Task: What is needed here is every line of the records that includes "community".

——

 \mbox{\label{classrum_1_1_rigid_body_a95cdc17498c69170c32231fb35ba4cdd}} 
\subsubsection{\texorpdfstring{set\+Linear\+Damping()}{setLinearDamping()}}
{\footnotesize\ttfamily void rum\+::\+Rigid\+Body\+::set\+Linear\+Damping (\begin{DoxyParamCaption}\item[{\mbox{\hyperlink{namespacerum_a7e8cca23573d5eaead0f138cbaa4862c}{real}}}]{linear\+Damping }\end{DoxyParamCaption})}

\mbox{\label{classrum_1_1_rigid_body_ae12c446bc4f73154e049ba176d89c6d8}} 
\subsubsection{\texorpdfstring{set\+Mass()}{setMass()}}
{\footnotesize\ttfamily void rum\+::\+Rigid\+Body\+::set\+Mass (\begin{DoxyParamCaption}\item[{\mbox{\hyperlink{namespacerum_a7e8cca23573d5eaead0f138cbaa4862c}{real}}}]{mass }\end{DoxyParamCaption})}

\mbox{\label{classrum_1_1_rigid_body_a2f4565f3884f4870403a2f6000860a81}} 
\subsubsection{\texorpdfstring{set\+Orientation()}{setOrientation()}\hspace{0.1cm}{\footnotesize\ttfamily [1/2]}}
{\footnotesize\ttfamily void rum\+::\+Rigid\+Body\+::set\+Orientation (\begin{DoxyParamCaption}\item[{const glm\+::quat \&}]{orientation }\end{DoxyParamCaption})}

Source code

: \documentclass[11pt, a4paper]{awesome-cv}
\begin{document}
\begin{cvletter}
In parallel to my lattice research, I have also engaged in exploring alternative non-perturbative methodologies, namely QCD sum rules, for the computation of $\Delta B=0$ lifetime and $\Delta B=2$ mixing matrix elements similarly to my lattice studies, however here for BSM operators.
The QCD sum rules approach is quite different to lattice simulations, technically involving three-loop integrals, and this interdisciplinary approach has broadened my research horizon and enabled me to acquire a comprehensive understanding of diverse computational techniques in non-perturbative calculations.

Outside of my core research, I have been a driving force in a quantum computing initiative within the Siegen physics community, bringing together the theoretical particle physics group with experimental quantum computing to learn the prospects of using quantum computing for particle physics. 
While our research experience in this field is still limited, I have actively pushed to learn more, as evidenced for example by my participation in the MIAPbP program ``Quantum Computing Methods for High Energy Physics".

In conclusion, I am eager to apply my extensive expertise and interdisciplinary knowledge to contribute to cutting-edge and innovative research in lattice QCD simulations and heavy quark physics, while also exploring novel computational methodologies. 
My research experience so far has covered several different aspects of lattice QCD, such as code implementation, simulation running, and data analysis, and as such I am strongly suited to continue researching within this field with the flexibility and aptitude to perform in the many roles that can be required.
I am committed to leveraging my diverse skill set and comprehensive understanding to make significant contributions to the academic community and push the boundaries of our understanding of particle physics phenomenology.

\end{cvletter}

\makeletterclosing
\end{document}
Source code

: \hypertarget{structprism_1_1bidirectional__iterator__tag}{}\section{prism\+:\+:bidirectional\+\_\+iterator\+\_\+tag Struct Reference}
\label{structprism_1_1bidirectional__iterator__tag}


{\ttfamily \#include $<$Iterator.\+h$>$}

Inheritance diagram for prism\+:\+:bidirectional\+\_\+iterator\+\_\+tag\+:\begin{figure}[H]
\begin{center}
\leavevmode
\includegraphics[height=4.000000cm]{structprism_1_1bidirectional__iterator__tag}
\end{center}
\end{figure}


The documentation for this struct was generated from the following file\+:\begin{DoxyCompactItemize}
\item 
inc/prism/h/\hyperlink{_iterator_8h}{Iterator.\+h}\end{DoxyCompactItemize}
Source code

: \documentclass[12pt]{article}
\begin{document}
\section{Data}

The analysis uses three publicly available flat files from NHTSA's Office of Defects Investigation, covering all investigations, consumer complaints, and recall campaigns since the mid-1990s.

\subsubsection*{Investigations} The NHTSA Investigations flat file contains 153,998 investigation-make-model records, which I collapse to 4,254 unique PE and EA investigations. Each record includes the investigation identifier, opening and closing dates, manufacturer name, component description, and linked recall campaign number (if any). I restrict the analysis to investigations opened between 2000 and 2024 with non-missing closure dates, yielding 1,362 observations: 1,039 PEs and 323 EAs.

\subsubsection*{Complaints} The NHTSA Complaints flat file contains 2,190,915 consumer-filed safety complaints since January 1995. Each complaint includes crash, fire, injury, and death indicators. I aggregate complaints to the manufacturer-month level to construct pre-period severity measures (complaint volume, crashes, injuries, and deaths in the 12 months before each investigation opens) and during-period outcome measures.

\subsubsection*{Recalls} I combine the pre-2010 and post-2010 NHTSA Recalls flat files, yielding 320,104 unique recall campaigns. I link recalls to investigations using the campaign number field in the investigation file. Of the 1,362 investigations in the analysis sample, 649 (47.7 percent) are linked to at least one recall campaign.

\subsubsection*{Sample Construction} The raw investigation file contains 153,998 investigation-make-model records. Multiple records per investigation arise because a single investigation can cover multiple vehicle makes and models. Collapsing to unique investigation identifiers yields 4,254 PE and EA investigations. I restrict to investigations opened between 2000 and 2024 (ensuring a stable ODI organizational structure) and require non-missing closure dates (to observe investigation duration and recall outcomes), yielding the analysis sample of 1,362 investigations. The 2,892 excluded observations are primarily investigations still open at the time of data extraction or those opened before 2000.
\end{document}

——

Output of the exercise:
Outside of my core research, I have been a driving force in a quantum computing initiative within the Siegen physics community, bringing together the theoretical particle physics group with experimental quantum computing to learn the prospects of using quantum computing for particle physics. 
I am committed to leveraging my diverse skill set and comprehensive understanding to make significant contributions to the academic community and push the boundaries of our understanding of particle physics phenomenology.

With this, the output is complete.